The Chief Constable of Durham, Mike Barton, breaks the taboo on drugs.

By Tim Wigmore

A year ago, Mike Barton was surprised that he was being described as the “former” Chief Constable of Durham. He had not left the post. He had just penned an article denouncing the War on Drugs for The Observer. “They just automatically assumed that nobody would say that much and say it when they were in power.”

For years there has been a depressing trend in UK drugs policy. Politicians and police officers who have retired are not shy to point out that the War on Drugs has been self-defeating. But those in power are rather more reticent to do so. “Well why didn’t they say something when they were in the arena?” Barton asks. He bucked the trend when, last September, he wrote: “ending the war on drugs will cut crime.”

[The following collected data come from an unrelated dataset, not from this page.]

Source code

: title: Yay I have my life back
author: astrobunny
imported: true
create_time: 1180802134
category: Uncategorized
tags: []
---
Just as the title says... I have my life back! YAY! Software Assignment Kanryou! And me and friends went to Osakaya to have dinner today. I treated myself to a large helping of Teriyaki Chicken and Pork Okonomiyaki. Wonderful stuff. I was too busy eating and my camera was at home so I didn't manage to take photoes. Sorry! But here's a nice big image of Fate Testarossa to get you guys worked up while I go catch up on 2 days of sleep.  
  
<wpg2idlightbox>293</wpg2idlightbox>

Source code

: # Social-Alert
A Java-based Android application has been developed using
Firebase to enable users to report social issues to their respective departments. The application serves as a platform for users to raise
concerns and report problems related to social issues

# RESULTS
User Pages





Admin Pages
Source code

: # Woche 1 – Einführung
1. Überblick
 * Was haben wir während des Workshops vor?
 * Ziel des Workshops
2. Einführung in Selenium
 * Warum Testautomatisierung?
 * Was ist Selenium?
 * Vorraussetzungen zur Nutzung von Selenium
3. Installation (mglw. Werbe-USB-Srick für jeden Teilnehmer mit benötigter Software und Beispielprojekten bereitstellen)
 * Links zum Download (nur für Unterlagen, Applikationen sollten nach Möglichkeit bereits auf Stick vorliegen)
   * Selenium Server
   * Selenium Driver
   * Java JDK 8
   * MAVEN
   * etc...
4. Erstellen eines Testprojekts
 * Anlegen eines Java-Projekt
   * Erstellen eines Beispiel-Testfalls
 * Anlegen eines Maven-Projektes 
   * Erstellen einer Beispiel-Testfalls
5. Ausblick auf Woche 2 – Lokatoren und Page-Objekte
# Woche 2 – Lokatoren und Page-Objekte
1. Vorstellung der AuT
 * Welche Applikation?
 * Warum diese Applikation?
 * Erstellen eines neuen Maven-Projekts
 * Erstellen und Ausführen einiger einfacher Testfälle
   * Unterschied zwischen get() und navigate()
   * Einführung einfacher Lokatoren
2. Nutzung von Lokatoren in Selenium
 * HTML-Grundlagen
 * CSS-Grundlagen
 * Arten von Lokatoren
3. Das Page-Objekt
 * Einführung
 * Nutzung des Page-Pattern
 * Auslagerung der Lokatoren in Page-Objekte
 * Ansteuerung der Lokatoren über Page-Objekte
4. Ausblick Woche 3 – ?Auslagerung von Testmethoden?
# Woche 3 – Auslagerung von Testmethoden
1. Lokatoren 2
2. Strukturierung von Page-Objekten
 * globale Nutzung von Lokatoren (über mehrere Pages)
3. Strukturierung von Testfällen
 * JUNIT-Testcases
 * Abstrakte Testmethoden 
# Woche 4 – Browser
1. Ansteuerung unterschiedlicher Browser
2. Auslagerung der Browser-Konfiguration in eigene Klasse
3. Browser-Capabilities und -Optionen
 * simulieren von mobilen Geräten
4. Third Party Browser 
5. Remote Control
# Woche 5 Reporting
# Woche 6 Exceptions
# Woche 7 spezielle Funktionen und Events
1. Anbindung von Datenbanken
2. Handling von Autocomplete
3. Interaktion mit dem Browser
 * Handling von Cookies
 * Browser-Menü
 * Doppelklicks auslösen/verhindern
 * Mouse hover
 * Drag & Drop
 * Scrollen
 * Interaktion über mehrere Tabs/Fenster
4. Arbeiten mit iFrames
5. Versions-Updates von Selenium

Immediately he became a hero for all those calling for a rethink of UK drug laws. But Barton is very different to most. He is no hipster but a hard-nosed policeman with over three decades’ experience.

“I’ve thrown the kitchen sink at dealers,” he explains. In his role as Chief Constable of Durham, Barton has developed a system called Operation Nimrod to clamp down on drug dealers. “We’ve got undercover cops every day buying drugs from drug dealers and then turning those operations around very quickly and arresting drug dealers,” he says. “But we’re not stemming the tide.” He recounts the futility of one particularly onerous operation. “That job had taken six months, cost us over half a million quid, and we locked up 34 people. And within between two and four hours, the drug supply was turned back on.”

For much of Barton’s career fighting drugs he did not stop to consider whether police orthodoxy was wrong. It was while he was working in Blackpool in the 1990s that began to change. “I would regularly go to people who’d die from drugs overdoses,” he explains, growing more exasperated. He remembers a young man in his early 20s, who had just been released from prison where he was taking heroin far weaker than that available on the streets. After he was released he overdosed and died. “The reason why people who take heroin are unhealthy is because we allow that as a society. We force people who take those sorts of drugs, are addicted to those drugs, to buy it from some people, desperately bad people.”

Barton believes that the current policy is letting addicts down, with disastrous consequences. “I get dreadfully upset when addicts come forward for treatment and they are still in the thrall of organised crime by having to go to them for the heroin to which they have an addiction,” he says. “We’ve got tens of thousands of people in this country who have hepatitis and HIV as a result of drug addiction. But because we forced them to buy their drugs to which they are addicted from organised criminals, those people have nothing, are left just to squat.”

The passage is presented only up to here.